__Plain-text document sources__:
· · · · · · ·

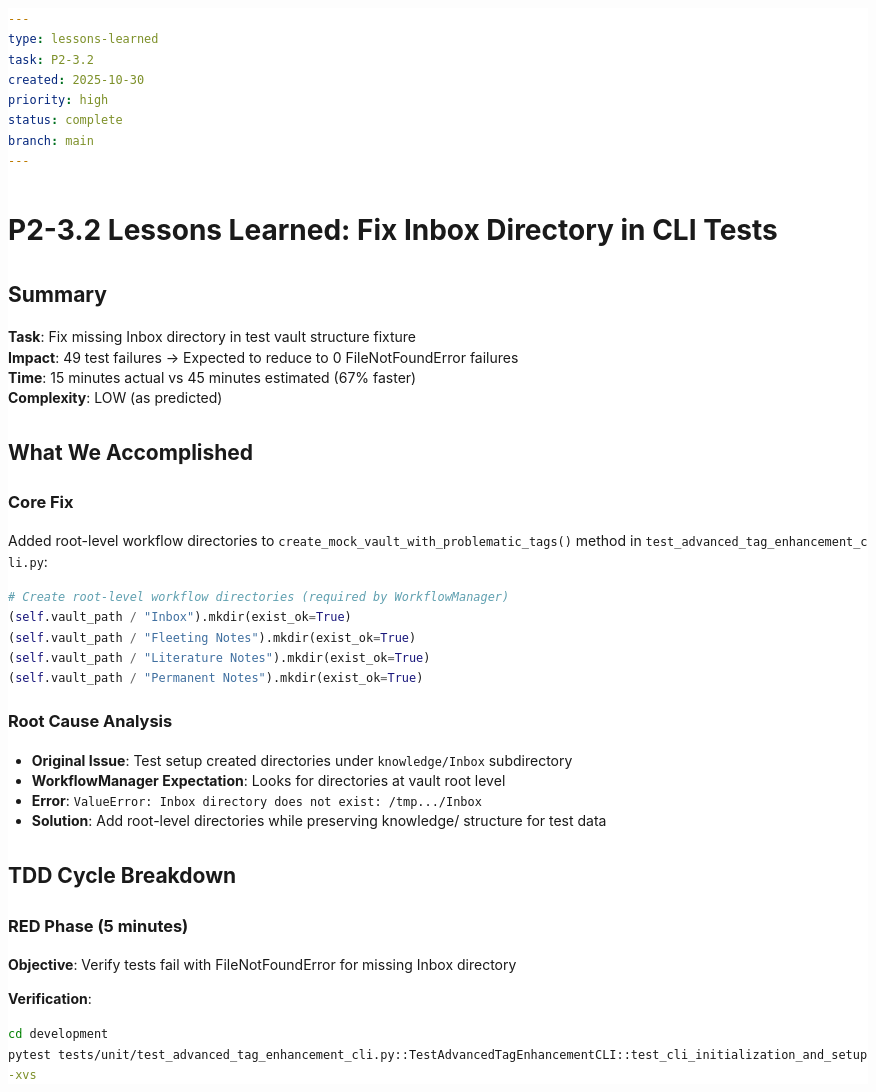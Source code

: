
 ```yaml
---
type: lessons-learned
task: P2-3.2
created: 2025-10-30
priority: high
status: complete
branch: main
---
```


# P2-3.2 Lessons Learned: Fix Inbox Directory in CLI Tests

## Summary

**Task**: Fix missing Inbox directory in test vault structure fixture  
**Impact**: 49 test failures → Expected to reduce to 0 FileNotFoundError failures  
**Time**: 15 minutes actual vs 45 minutes estimated (67% faster)  
**Complexity**: LOW (as predicted)

## What We Accomplished

### Core Fix
Added root-level workflow directories to `create_mock_vault_with_problematic_tags()` method in `test_advanced_tag_enhancement_cli.py`:

```python
# Create root-level workflow directories (required by WorkflowManager)
(self.vault_path / "Inbox").mkdir(exist_ok=True)
(self.vault_path / "Fleeting Notes").mkdir(exist_ok=True)
(self.vault_path / "Literature Notes").mkdir(exist_ok=True)
(self.vault_path / "Permanent Notes").mkdir(exist_ok=True)
```

### Root Cause Analysis
- **Original Issue**: Test setup created directories under `knowledge/Inbox` subdirectory
- **WorkflowManager Expectation**: Looks for directories at vault root level
- **Error**: `ValueError: Inbox directory does not exist: /tmp.../Inbox`
- **Solution**: Add root-level directories while preserving knowledge/ structure for test data

## TDD Cycle Breakdown

### RED Phase (5 minutes)
**Objective**: Verify tests fail with FileNotFoundError for missing Inbox directory

**Verification**:
```bash
cd development
pytest tests/unit/test_advanced_tag_enhancement_cli.py::TestAdvancedTagEnhancementCLI::test_cli_initialization_and_setup -xvs
```

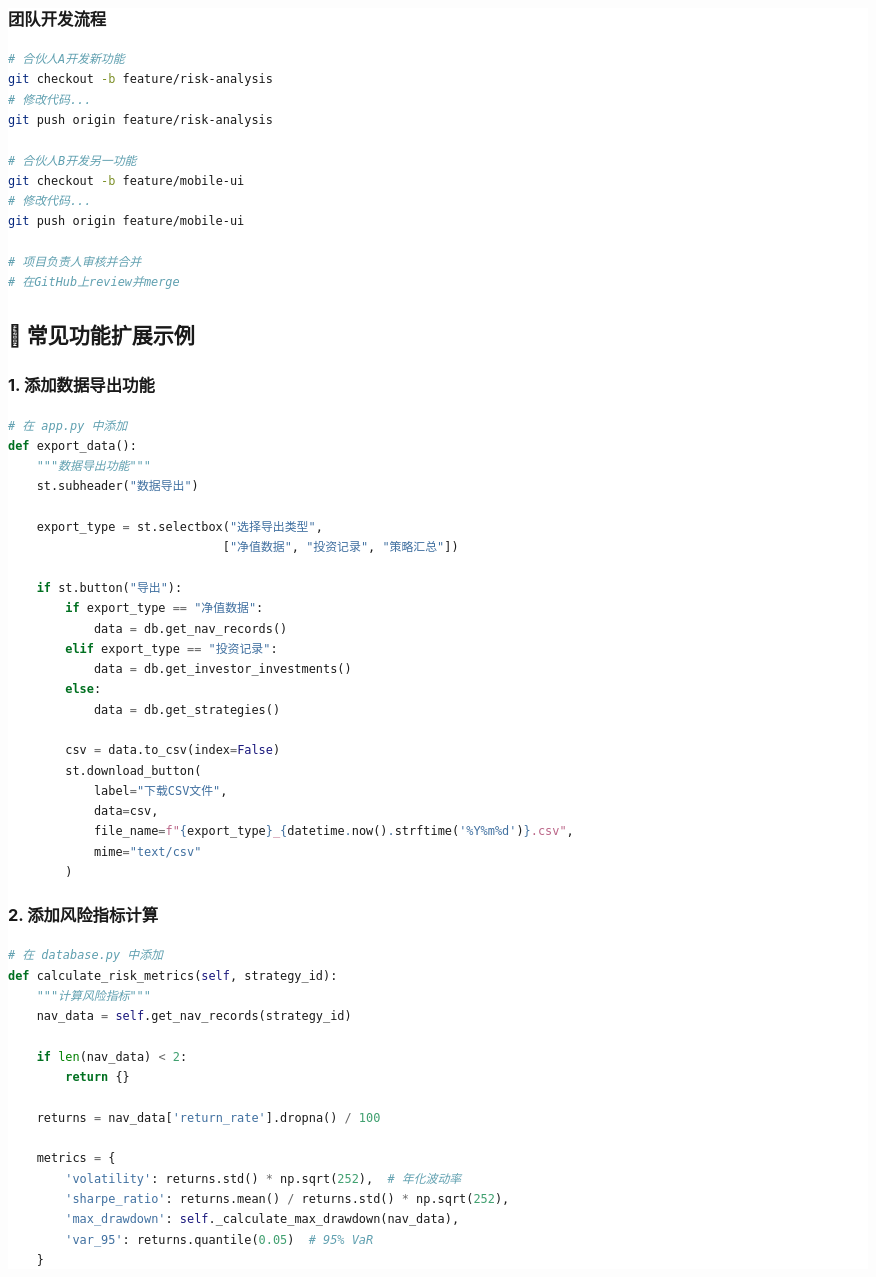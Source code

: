 ### 团队开发流程
```bash
# 合伙人A开发新功能
git checkout -b feature/risk-analysis
# 修改代码...
git push origin feature/risk-analysis

# 合伙人B开发另一功能  
git checkout -b feature/mobile-ui
# 修改代码...
git push origin feature/mobile-ui

# 项目负责人审核并合并
# 在GitHub上review并merge
```

## 🚀 常见功能扩展示例

### 1. 添加数据导出功能
```python
# 在 app.py 中添加
def export_data():
    """数据导出功能"""
    st.subheader("数据导出")
    
    export_type = st.selectbox("选择导出类型", 
                              ["净值数据", "投资记录", "策略汇总"])
    
    if st.button("导出"):
        if export_type == "净值数据":
            data = db.get_nav_records()
        elif export_type == "投资记录":
            data = db.get_investor_investments()
        else:
            data = db.get_strategies()
        
        csv = data.to_csv(index=False)
        st.download_button(
            label="下载CSV文件",
            data=csv,
            file_name=f"{export_type}_{datetime.now().strftime('%Y%m%d')}.csv",
            mime="text/csv"
        )
```

### 2. 添加风险指标计算
```python
# 在 database.py 中添加
def calculate_risk_metrics(self, strategy_id):
    """计算风险指标"""
    nav_data = self.get_nav_records(strategy_id)
    
    if len(nav_data) < 2:
        return {}
    
    returns = nav_data['return_rate'].dropna() / 100
    
    metrics = {
        'volatility': returns.std() * np.sqrt(252),  # 年化波动率
        'sharpe_ratio': returns.mean() / returns.std() * np.sqrt(252),
        'max_drawdown': self._calculate_max_drawdown(nav_data),
        'var_95': returns.quantile(0.05)  # 95% VaR
    }
```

· · · · · · ·

__Try it__: Taking the entries above, print exactly the lines starting at the line with "# P2-3.2 Lessons" and ending at the line with "LOW (as predicted)", both included.

__Solution__:
# P2-3.2 Lessons Learned: Fix Inbox Directory in CLI Tests

## Summary

**Task**: Fix missing Inbox directory in test vault structure fixture  
**Impact**: 49 test failures → Expected to reduce to 0 FileNotFoundError failures  
**Time**: 15 minutes actual vs 45 minutes estimated (67% faster)  
**Complexity**: LOW (as predicted)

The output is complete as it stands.